------ INFORMATION ------
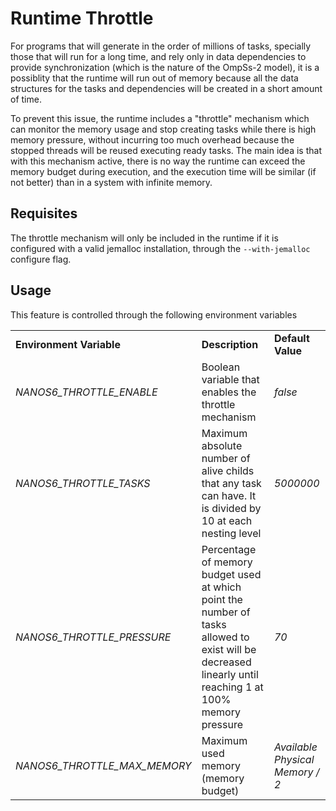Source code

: # Runtime Throttle

For programs that will generate in the order of millions of tasks, specially those that will run for a long time, and rely only in data dependencies to provide synchronization (which is the nature of the OmpSs-2 model), it is a possiblity that the runtime will run out of memory because all the data structures for the tasks and dependencies will be created in a short amount of time.

To prevent this issue, the runtime includes a "throttle" mechanism which can monitor the memory usage and stop creating tasks while there is high memory pressure, without incurring too much overhead because the stopped threads will be reused executing ready tasks. The main idea is that with this mechanism active, there is no way the runtime can exceed the memory budget during execution, and the execution time will be similar (if not better) than in a system with infinite memory.

## Requisites

The throttle mechanism will only be included in the runtime if it is configured with a valid jemalloc installation, through the `--with-jemalloc` configure flag.

## Usage

This feature is controlled through the following environment variables

<table><tbody><tr><td> <strong>Environment Variable</strong> </td><td><strong>Description</strong></td><td> <strong>Default Value</strong>
</td></tr><tr><td> <em>NANOS6_THROTTLE_ENABLE</em> </td><td> Boolean variable that enables the throttle mechanism </td><td><em>false</em>
</td></tr><tr><td> <em>NANOS6_THROTTLE_TASKS</em> </td><td> Maximum absolute number of alive childs that any task can have. It is divided by 10 at each nesting level </td><td><em>5000000</em>
</td></tr><tr><td> <em>NANOS6_THROTTLE_PRESSURE</em> </td><td> Percentage of memory budget used at which point the number of tasks allowed to exist will be decreased linearly until reaching 1 at 100% memory pressure </td><td><em>70</em>
</td></tr><tr><td> <em>NANOS6_THROTTLE_MAX_MEMORY</em> </td><td> Maximum used memory (memory budget)  </td><td><em> Available Physical Memory / 2</em>
</td></tr></tbody></table>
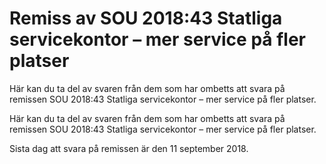 # Remiss av SOU 2018:43 Statliga servicekontor – mer service på fler platser

Här kan du ta del av svaren från dem som har ombetts att svara på remissen SOU 2018:43 Statliga servicekontor – mer service på fler platser.

Här kan du ta del av svaren från dem som har ombetts att svara på remissen SOU 2018:43 Statliga servicekontor – mer service på fler platser.

Sista dag att svara på remissen är den 11 september 2018.
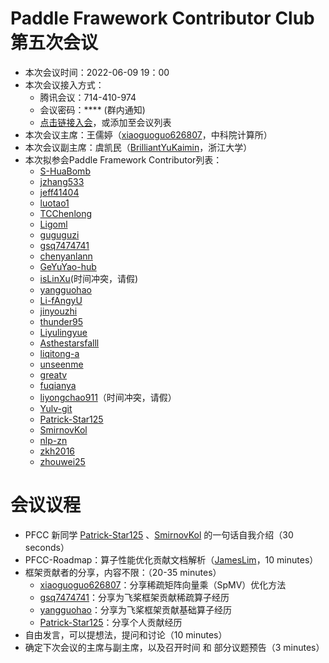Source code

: # Paddle Frawework Contributor Club 第五次会议

- 本次会议时间：2022-06-09 19：00
- 本次会议接入方式： 
  - 腾讯会议：714-410-974
  - 会议密码：**** (群内通知)
  - [点击链接入会](https://meeting.tencent.com/dm/WHyOzczNAMNS)，或添加至会议列表
- 本次会议主席：王儒婷（[xiaoguoguo626807](https://github.com/xiaoguoguo626807)，中科院计算所）
- 本次会议副主席：虞凯民（[BrilliantYuKaimin](https://github.com/BrilliantYuKaimin)，浙江大学）
- 本次拟参会Paddle Framework Contributor列表：
    - [S-HuaBomb](https://github.com/S-HuaBomb)
    - [jzhang533](https://github.com/jzhang533)
    - [jeff41404](https://github.com/jeff41404)
    - [luotao1](https://github.com/luotao1)
    - [TCChenlong](https://github.com/TCChenlong)
    - [Ligoml](https://github.com/Ligoml)
    - [guguguzi](https://github.com/guguguzi)
    - [gsq7474741](https://github.com/gsq7474741)
    - [chenyanlann](https://github.com/chenyanlann)
    - [GeYuYao-hub](https://github.com/GeYuYao-hub)
    - [isLinXu](https://github.com/isLinXu)(时间冲突，请假)
    - [yangguohao](https://github.com/yangguohao)
    - [Li-fAngyU](https://github.com/Li-fAngyU)
    - [jinyouzhi](https://github.com/jinyouzhi)
    - [thunder95](https://github.com/thunder95)
    - [Liyulingyue](https://github.com/Liyulingyue)
    - [Asthestarsfalll](https://github.com/Asthestarsfalll)
    - [liqitong-a](https://github.com/liqitong-a)
    - [unseenme](https://github.com/unseenme)
    - [greatv](https://github.com/greatv)
    - [fuqianya](https://github.com/fuqianya)
    - [liyongchao911](https://github.com/liyongchao911)（时间冲突，请假）
    - [Yulv-git](https://github.com/Yulv-git)
    - [Patrick-Star125](https://github.com/Patrick-Star125) 
    - [SmirnovKol](https://github.com/SmirnovKol)
    - [nlp-zn](https://github.com/nlp-zn)
    - [zkh2016](https://github.com/zkh2016)
    - [zhouwei25](https://github.com/zhouwei25)

# 会议议程

- PFCC 新同学 [Patrick-Star125](https://github.com/Patrick-Star125) 、[SmirnovKol](https://github.com/SmirnovKol) 的一句话自我介绍（30 seconds）
- PFCC-Roadmap：算子性能优化贡献文档解析（[JamesLim](https://github.com/JamesLim)，10 minutes）
- 框架贡献者的分享，内容不限：（20-35 minutes）
  - [xiaoguoguo626807](https://github.com/xiaoguoguo626807)：分享稀疏矩阵向量乘（SpMV）优化方法
  - [gsq7474741](https://github.com/gsq7474741)：分享为飞桨框架贡献稀疏算子经历
  - [yangguohao](https://github.com/yangguohao)：分享为飞桨框架贡献基础算子经历
  - [Patrick-Star125](https://github.com/Patrick-Star125)：分享个人贡献经历
- 自由发言，可以提想法，提问和讨论（10 minutes）
- 确定下次会议的主席与副主席，以及召开时间 和 部分议题预告（3 minutes）
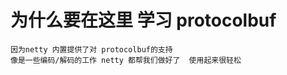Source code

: #  为什么要在这里 学习 protocolbuf
    因为netty 内置提供了对 protocolbuf的支持 
    像是一些编码/解码的工作 netty 都帮我们做好了  使用起来很轻松
    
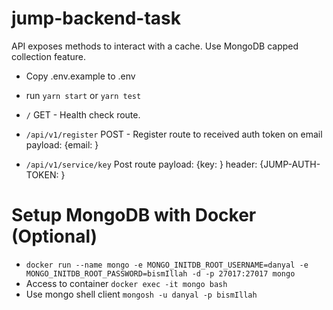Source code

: # jump-backend-task
API exposes methods to interact with a cache. Use MongoDB capped collection feature.
- Copy .env.example to .env
- run `yarn start` or `yarn test`

- `/` GET - Health check route.
- `/api/v1/register` POST -  Register route to received auth token on email payload: {email: <string> }
- `/api/v1/service/key` Post route payload: {key: <string> } header: {JUMP-AUTH-TOKEN: <string> }
 
# Setup MongoDB with Docker (Optional)
- `docker run --name mongo -e MONGO_INITDB_ROOT_USERNAME=danyal -e MONGO_INITDB_ROOT_PASSWORD=bismIllah -d -p 27017:27017 mongo`
- Access to container `docker exec -it mongo bash`
- Use mongo shell client `mongosh -u danyal -p bismIllah`

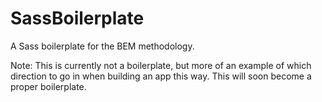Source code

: SassBoilerplate
===============

A Sass boilerplate for the BEM methodology.

Note: This is currently not a boilerplate, but more of an example of which direction to go in when building an app this way. This will soon become a proper boilerplate.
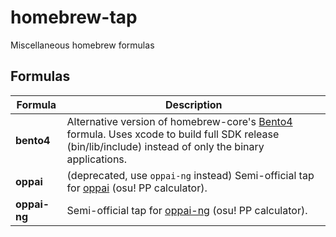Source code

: # homebrew-tap
Miscellaneous homebrew formulas

## Formulas

| Formula | Description |
|---------|-------------|
| **bento4** | Alternative version of homebrew-core's [Bento4](https://github.com/axiomatic-systems/Bento4) formula. Uses xcode to build full SDK release (bin/lib/include) instead of only the binary applications. |
| **oppai** | (deprecated, use `oppai-ng` instead) Semi-official tap for [oppai](https://github.com/Francesco149/oppai) (osu! PP calculator). |
| **oppai-ng** | Semi-official tap for [oppai-ng](https://github.com/Francesco149/oppai-ng) (osu! PP calculator). |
------
WHAT THE TASK REQUIRES:
Copy out all the records exactly, excluding pictures.

YOUR SOLUTION:
Source code

: # Runtime Throttle

For programs that will generate in the order of millions of tasks, specially those that will run for a long time, and rely only in data dependencies to provide synchronization (which is the nature of the OmpSs-2 model), it is a possiblity that the runtime will run out of memory because all the data structures for the tasks and dependencies will be created in a short amount of time.

To prevent this issue, the runtime includes a "throttle" mechanism which can monitor the memory usage and stop creating tasks while there is high memory pressure, without incurring too much overhead because the stopped threads will be reused executing ready tasks. The main idea is that with this mechanism active, there is no way the runtime can exceed the memory budget during execution, and the execution time will be similar (if not better) than in a system with infinite memory.

## Requisites

The throttle mechanism will only be included in the runtime if it is configured with a valid jemalloc installation, through the `--with-jemalloc` configure flag.

## Usage

This feature is controlled through the following environment variables

<table><tbody><tr><td> <strong>Environment Variable</strong> </td><td><strong>Description</strong></td><td> <strong>Default Value</strong>
</td></tr><tr><td> <em>NANOS6_THROTTLE_ENABLE</em> </td><td> Boolean variable that enables the throttle mechanism </td><td><em>false</em>
</td></tr><tr><td> <em>NANOS6_THROTTLE_TASKS</em> </td><td> Maximum absolute number of alive childs that any task can have. It is divided by 10 at each nesting level </td><td><em>5000000</em>
</td></tr><tr><td> <em>NANOS6_THROTTLE_PRESSURE</em> </td><td> Percentage of memory budget used at which point the number of tasks allowed to exist will be decreased linearly until reaching 1 at 100% memory pressure </td><td><em>70</em>
</td></tr><tr><td> <em>NANOS6_THROTTLE_MAX_MEMORY</em> </td><td> Maximum used memory (memory budget)  </td><td><em> Available Physical Memory / 2</em>
</td></tr></tbody></table>
 # Remiss av SOU 2018:43 Statliga servicekontor – mer service på fler platser

Här kan du ta del av svaren från dem som har ombetts att svara på remissen SOU 2018:43 Statliga servicekontor – mer service på fler platser.

Här kan du ta del av svaren från dem som har ombetts att svara på remissen SOU 2018:43 Statliga servicekontor – mer service på fler platser.

Sista dag att svara på remissen är den 11 september 2018.
Source code

: # Paddle Frawework Contributor Club 第五次会议

- 本次会议时间：2022-06-09 19：00
- 本次会议接入方式： 
  - 腾讯会议：714-410-974
  - 会议密码：**** (群内通知)
  - [点击链接入会](https://meeting.tencent.com/dm/WHyOzczNAMNS)，或添加至会议列表
- 本次会议主席：王儒婷（[xiaoguoguo626807](https://github.com/xiaoguoguo626807)，中科院计算所）
- 本次会议副主席：虞凯民（[BrilliantYuKaimin](https://github.com/BrilliantYuKaimin)，浙江大学）
- 本次拟参会Paddle Framework Contributor列表：
    - [S-HuaBomb](https://github.com/S-HuaBomb)
    - [jzhang533](https://github.com/jzhang533)
    - [jeff41404](https://github.com/jeff41404)
    - [luotao1](https://github.com/luotao1)
    - [TCChenlong](https://github.com/TCChenlong)
    - [Ligoml](https://github.com/Ligoml)
    - [guguguzi](https://github.com/guguguzi)
    - [gsq7474741](https://github.com/gsq7474741)
    - [chenyanlann](https://github.com/chenyanlann)
    - [GeYuYao-hub](https://github.com/GeYuYao-hub)
    - [isLinXu](https://github.com/isLinXu)(时间冲突，请假)
    - [yangguohao](https://github.com/yangguohao)
    - [Li-fAngyU](https://github.com/Li-fAngyU)
    - [jinyouzhi](https://github.com/jinyouzhi)
    - [thunder95](https://github.com/thunder95)
    - [Liyulingyue](https://github.com/Liyulingyue)
    - [Asthestarsfalll](https://github.com/Asthestarsfalll)
    - [liqitong-a](https://github.com/liqitong-a)
    - [unseenme](https://github.com/unseenme)
    - [greatv](https://github.com/greatv)
    - [fuqianya](https://github.com/fuqianya)
    - [liyongchao911](https://github.com/liyongchao911)（时间冲突，请假）
    - [Yulv-git](https://github.com/Yulv-git)
    - [Patrick-Star125](https://github.com/Patrick-Star125) 
    - [SmirnovKol](https://github.com/SmirnovKol)
    - [nlp-zn](https://github.com/nlp-zn)
    - [zkh2016](https://github.com/zkh2016)
    - [zhouwei25](https://github.com/zhouwei25)

# 会议议程

- PFCC 新同学 [Patrick-Star125](https://github.com/Patrick-Star125) 、[SmirnovKol](https://github.com/SmirnovKol) 的一句话自我介绍（30 seconds）
- PFCC-Roadmap：算子性能优化贡献文档解析（[JamesLim](https://github.com/JamesLim)，10 minutes）
- 框架贡献者的分享，内容不限：（20-35 minutes）
  - [xiaoguoguo626807](https://github.com/xiaoguoguo626807)：分享稀疏矩阵向量乘（SpMV）优化方法
  - [gsq7474741](https://github.com/gsq7474741)：分享为飞桨框架贡献稀疏算子经历
  - [yangguohao](https://github.com/yangguohao)：分享为飞桨框架贡献基础算子经历
  - [Patrick-Star125](https://github.com/Patrick-Star125)：分享个人贡献经历
- 自由发言，可以提想法，提问和讨论（10 minutes）
- 确定下次会议的主席与副主席，以及召开时间 和 部分议题预告（3 minutes）
Source code

: #  为什么要在这里 学习 protocolbuf
    因为netty 内置提供了对 protocolbuf的支持 
    像是一些编码/解码的工作 netty 都帮我们做好了  使用起来很轻松
    
Source code

: # jump-backend-task
API exposes methods to interact with a cache. Use MongoDB capped collection feature.
- Copy .env.example to .env
- run `yarn start` or `yarn test`

- `/` GET - Health check route.
- `/api/v1/register` POST -  Register route to received auth token on email payload: {email: <string> }
- `/api/v1/service/key` Post route payload: {key: <string> } header: {JUMP-AUTH-TOKEN: <string> }
 
# Setup MongoDB with Docker (Optional)
- `docker run --name mongo -e MONGO_INITDB_ROOT_USERNAME=danyal -e MONGO_INITDB_ROOT_PASSWORD=bismIllah -d -p 27017:27017 mongo`
- Access to container `docker exec -it mongo bash`
- Use mongo shell client `mongosh -u danyal -p bismIllah`

Source code

: SassBoilerplate
===============

A Sass boilerplate for the BEM methodology.

Note: This is currently not a boilerplate, but more of an example of which direction to go in when building an app this way. This will soon become a proper boilerplate.
Source code

: # homebrew-tap
Miscellaneous homebrew formulas

## Formulas

| Formula | Description |
|---------|-------------|
| **bento4** | Alternative version of homebrew-core's [Bento4](https://github.com/axiomatic-systems/Bento4) formula. Uses xcode to build full SDK release (bin/lib/include) instead of only the binary applications. |
| **oppai** | (deprecated, use `oppai-ng` instead) Semi-official tap for [oppai](https://github.com/Francesco149/oppai) (osu! PP calculator). |
| **oppai-ng** | Semi-official tap for [oppai-ng](https://github.com/Francesco149/oppai-ng) (osu! PP calculator). |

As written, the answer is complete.